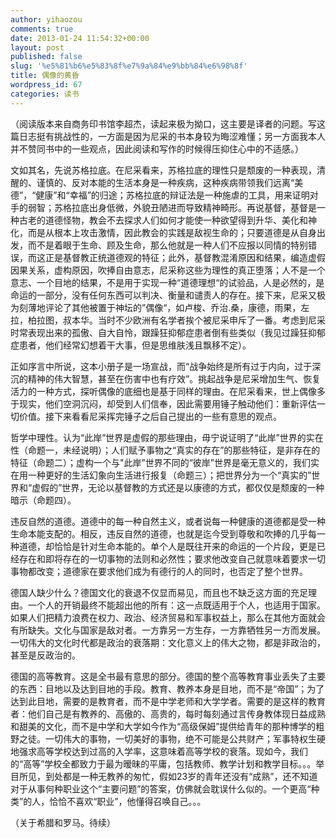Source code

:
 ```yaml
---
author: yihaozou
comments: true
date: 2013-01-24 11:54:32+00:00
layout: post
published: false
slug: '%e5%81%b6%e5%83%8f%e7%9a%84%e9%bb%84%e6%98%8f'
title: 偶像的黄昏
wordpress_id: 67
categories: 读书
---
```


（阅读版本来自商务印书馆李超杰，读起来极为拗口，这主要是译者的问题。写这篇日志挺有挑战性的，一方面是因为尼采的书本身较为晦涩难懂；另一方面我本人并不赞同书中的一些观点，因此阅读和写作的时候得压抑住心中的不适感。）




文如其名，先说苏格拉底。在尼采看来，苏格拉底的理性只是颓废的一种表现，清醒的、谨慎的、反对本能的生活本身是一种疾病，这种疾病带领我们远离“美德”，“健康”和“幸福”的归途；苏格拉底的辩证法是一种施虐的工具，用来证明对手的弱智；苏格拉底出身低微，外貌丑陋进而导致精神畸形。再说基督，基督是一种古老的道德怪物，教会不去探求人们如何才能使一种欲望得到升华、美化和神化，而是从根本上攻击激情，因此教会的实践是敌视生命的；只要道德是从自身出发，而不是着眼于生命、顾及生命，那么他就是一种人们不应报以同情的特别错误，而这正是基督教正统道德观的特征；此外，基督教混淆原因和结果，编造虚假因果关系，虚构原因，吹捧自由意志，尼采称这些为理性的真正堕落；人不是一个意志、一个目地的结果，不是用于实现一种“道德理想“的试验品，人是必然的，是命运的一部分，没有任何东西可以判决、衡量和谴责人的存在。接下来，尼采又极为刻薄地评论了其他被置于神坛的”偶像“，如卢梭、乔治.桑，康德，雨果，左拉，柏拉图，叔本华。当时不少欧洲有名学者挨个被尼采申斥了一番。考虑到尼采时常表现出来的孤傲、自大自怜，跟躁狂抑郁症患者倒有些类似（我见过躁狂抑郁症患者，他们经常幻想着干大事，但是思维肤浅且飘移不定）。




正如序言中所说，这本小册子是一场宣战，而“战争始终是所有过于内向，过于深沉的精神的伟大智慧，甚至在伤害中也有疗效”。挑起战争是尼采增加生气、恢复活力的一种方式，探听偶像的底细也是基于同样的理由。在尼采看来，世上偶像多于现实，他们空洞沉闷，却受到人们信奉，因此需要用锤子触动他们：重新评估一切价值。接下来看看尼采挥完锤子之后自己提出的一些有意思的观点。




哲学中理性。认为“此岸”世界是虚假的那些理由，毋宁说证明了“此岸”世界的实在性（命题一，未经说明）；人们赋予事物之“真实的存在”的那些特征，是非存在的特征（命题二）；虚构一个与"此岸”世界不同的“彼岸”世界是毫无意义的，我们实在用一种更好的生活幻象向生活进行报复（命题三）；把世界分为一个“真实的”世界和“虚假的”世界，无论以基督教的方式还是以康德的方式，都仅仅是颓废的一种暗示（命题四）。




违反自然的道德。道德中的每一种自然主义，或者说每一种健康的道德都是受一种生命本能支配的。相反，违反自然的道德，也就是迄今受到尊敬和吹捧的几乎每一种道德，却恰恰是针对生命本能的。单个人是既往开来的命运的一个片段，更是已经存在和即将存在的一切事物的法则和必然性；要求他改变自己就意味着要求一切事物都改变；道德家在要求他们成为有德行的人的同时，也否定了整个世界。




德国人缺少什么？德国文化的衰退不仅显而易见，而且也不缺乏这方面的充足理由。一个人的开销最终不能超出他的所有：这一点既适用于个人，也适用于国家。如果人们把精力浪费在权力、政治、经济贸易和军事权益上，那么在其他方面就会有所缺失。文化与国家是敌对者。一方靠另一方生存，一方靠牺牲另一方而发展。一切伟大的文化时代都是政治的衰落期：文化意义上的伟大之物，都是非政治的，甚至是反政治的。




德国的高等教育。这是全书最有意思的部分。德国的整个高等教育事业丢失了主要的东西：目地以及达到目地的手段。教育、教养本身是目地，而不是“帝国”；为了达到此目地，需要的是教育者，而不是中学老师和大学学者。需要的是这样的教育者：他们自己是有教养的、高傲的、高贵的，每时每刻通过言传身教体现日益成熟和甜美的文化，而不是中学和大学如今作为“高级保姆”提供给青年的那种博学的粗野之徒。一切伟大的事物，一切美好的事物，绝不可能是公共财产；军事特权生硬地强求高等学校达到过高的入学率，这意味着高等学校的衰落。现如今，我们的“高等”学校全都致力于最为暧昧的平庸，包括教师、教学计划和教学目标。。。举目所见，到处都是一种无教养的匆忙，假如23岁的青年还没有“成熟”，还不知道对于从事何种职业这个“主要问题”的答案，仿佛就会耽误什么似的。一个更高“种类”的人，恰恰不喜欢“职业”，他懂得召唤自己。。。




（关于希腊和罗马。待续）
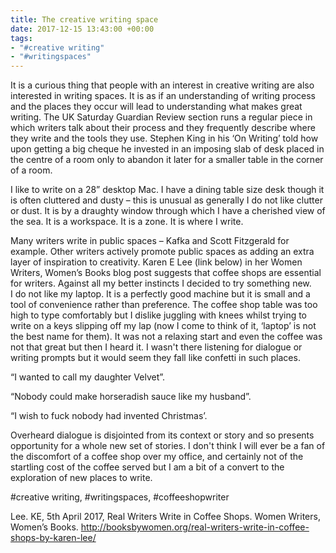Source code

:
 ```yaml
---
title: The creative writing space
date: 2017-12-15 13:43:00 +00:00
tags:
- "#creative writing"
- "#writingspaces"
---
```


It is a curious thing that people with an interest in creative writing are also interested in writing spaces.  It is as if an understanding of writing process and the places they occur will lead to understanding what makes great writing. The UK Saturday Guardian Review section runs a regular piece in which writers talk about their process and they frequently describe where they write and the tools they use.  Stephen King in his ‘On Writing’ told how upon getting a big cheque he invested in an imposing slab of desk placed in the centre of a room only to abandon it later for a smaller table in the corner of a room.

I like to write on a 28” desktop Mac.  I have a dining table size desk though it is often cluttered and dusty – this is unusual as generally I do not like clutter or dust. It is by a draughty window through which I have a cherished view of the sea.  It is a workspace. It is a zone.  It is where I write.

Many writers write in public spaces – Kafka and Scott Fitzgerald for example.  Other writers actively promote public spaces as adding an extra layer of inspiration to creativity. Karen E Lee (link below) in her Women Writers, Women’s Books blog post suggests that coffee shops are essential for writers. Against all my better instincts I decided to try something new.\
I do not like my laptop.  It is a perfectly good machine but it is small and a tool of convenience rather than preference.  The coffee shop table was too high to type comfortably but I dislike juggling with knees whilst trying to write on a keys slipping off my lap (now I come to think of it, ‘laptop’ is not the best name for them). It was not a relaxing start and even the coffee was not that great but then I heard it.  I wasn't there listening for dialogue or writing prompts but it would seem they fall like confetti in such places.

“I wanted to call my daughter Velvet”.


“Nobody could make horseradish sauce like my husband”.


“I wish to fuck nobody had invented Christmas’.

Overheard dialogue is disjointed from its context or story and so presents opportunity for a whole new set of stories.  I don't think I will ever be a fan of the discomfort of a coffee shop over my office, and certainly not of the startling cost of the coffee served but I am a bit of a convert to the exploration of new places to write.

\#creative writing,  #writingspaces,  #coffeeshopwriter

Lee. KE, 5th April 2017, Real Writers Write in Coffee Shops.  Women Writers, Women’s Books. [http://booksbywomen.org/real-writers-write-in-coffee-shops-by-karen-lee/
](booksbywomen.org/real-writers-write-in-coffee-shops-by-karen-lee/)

TASK GOAL:
In your copy, please omit the pictures and print every line of the records exactly.

EXERCISE RESPONSE:
Source code

:
 ```yaml
---
author: yihaozou
comments: true
date: 2013-01-24 11:54:32+00:00
layout: post
published: false
slug: '%e5%81%b6%e5%83%8f%e7%9a%84%e9%bb%84%e6%98%8f'
title: 偶像的黄昏
wordpress_id: 67
categories: 读书
---
```


（阅读版本来自商务印书馆李超杰，读起来极为拗口，这主要是译者的问题。写这篇日志挺有挑战性的，一方面是因为尼采的书本身较为晦涩难懂；另一方面我本人并不赞同书中的一些观点，因此阅读和写作的时候得压抑住心中的不适感。）




文如其名，先说苏格拉底。在尼采看来，苏格拉底的理性只是颓废的一种表现，清醒的、谨慎的、反对本能的生活本身是一种疾病，这种疾病带领我们远离“美德”，“健康”和“幸福”的归途；苏格拉底的辩证法是一种施虐的工具，用来证明对手的弱智；苏格拉底出身低微，外貌丑陋进而导致精神畸形。再说基督，基督是一种古老的道德怪物，教会不去探求人们如何才能使一种欲望得到升华、美化和神化，而是从根本上攻击激情，因此教会的实践是敌视生命的；只要道德是从自身出发，而不是着眼于生命、顾及生命，那么他就是一种人们不应报以同情的特别错误，而这正是基督教正统道德观的特征；此外，基督教混淆原因和结果，编造虚假因果关系，虚构原因，吹捧自由意志，尼采称这些为理性的真正堕落；人不是一个意志、一个目地的结果，不是用于实现一种“道德理想“的试验品，人是必然的，是命运的一部分，没有任何东西可以判决、衡量和谴责人的存在。接下来，尼采又极为刻薄地评论了其他被置于神坛的”偶像“，如卢梭、乔治.桑，康德，雨果，左拉，柏拉图，叔本华。当时不少欧洲有名学者挨个被尼采申斥了一番。考虑到尼采时常表现出来的孤傲、自大自怜，跟躁狂抑郁症患者倒有些类似（我见过躁狂抑郁症患者，他们经常幻想着干大事，但是思维肤浅且飘移不定）。




正如序言中所说，这本小册子是一场宣战，而“战争始终是所有过于内向，过于深沉的精神的伟大智慧，甚至在伤害中也有疗效”。挑起战争是尼采增加生气、恢复活力的一种方式，探听偶像的底细也是基于同样的理由。在尼采看来，世上偶像多于现实，他们空洞沉闷，却受到人们信奉，因此需要用锤子触动他们：重新评估一切价值。接下来看看尼采挥完锤子之后自己提出的一些有意思的观点。




哲学中理性。认为“此岸”世界是虚假的那些理由，毋宁说证明了“此岸”世界的实在性（命题一，未经说明）；人们赋予事物之“真实的存在”的那些特征，是非存在的特征（命题二）；虚构一个与"此岸”世界不同的“彼岸”世界是毫无意义的，我们实在用一种更好的生活幻象向生活进行报复（命题三）；把世界分为一个“真实的”世界和“虚假的”世界，无论以基督教的方式还是以康德的方式，都仅仅是颓废的一种暗示（命题四）。




违反自然的道德。道德中的每一种自然主义，或者说每一种健康的道德都是受一种生命本能支配的。相反，违反自然的道德，也就是迄今受到尊敬和吹捧的几乎每一种道德，却恰恰是针对生命本能的。单个人是既往开来的命运的一个片段，更是已经存在和即将存在的一切事物的法则和必然性；要求他改变自己就意味着要求一切事物都改变；道德家在要求他们成为有德行的人的同时，也否定了整个世界。




德国人缺少什么？德国文化的衰退不仅显而易见，而且也不缺乏这方面的充足理由。一个人的开销最终不能超出他的所有：这一点既适用于个人，也适用于国家。如果人们把精力浪费在权力、政治、经济贸易和军事权益上，那么在其他方面就会有所缺失。文化与国家是敌对者。一方靠另一方生存，一方靠牺牲另一方而发展。一切伟大的文化时代都是政治的衰落期：文化意义上的伟大之物，都是非政治的，甚至是反政治的。




德国的高等教育。这是全书最有意思的部分。德国的整个高等教育事业丢失了主要的东西：目地以及达到目地的手段。教育、教养本身是目地，而不是“帝国”；为了达到此目地，需要的是教育者，而不是中学老师和大学学者。需要的是这样的教育者：他们自己是有教养的、高傲的、高贵的，每时每刻通过言传身教体现日益成熟和甜美的文化，而不是中学和大学如今作为“高级保姆”提供给青年的那种博学的粗野之徒。一切伟大的事物，一切美好的事物，绝不可能是公共财产；军事特权生硬地强求高等学校达到过高的入学率，这意味着高等学校的衰落。现如今，我们的“高等”学校全都致力于最为暧昧的平庸，包括教师、教学计划和教学目标。。。举目所见，到处都是一种无教养的匆忙，假如23岁的青年还没有“成熟”，还不知道对于从事何种职业这个“主要问题”的答案，仿佛就会耽误什么似的。一个更高“种类”的人，恰恰不喜欢“职业”，他懂得召唤自己。。。




（关于希腊和罗马。待续）
Source code

:
 ```yaml
---
title: The creative writing space
date: 2017-12-15 13:43:00 +00:00
tags:
- "#creative writing"
- "#writingspaces"
---
```


It is a curious thing that people with an interest in creative writing are also interested in writing spaces.  It is as if an understanding of writing process and the places they occur will lead to understanding what makes great writing. The UK Saturday Guardian Review section runs a regular piece in which writers talk about their process and they frequently describe where they write and the tools they use.  Stephen King in his ‘On Writing’ told how upon getting a big cheque he invested in an imposing slab of desk placed in the centre of a room only to abandon it later for a smaller table in the corner of a room.

I like to write on a 28” desktop Mac.  I have a dining table size desk though it is often cluttered and dusty – this is unusual as generally I do not like clutter or dust. It is by a draughty window through which I have a cherished view of the sea.  It is a workspace. It is a zone.  It is where I write.

Many writers write in public spaces – Kafka and Scott Fitzgerald for example.  Other writers actively promote public spaces as adding an extra layer of inspiration to creativity. Karen E Lee (link below) in her Women Writers, Women’s Books blog post suggests that coffee shops are essential for writers. Against all my better instincts I decided to try something new.\
I do not like my laptop.  It is a perfectly good machine but it is small and a tool of convenience rather than preference.  The coffee shop table was too high to type comfortably but I dislike juggling with knees whilst trying to write on a keys slipping off my lap (now I come to think of it, ‘laptop’ is not the best name for them). It was not a relaxing start and even the coffee was not that great but then I heard it.  I wasn't there listening for dialogue or writing prompts but it would seem they fall like confetti in such places.

“I wanted to call my daughter Velvet”.


“Nobody could make horseradish sauce like my husband”.


“I wish to fuck nobody had invented Christmas’.

Overheard dialogue is disjointed from its context or story and so presents opportunity for a whole new set of stories.  I don't think I will ever be a fan of the discomfort of a coffee shop over my office, and certainly not of the startling cost of the coffee served but I am a bit of a convert to the exploration of new places to write.

\#creative writing,  #writingspaces,  #coffeeshopwriter

Lee. KE, 5th April 2017, Real Writers Write in Coffee Shops.  Women Writers, Women’s Books. [http://booksbywomen.org/real-writers-write-in-coffee-shops-by-karen-lee/
](booksbywomen.org/real-writers-write-in-coffee-shops-by-karen-lee/)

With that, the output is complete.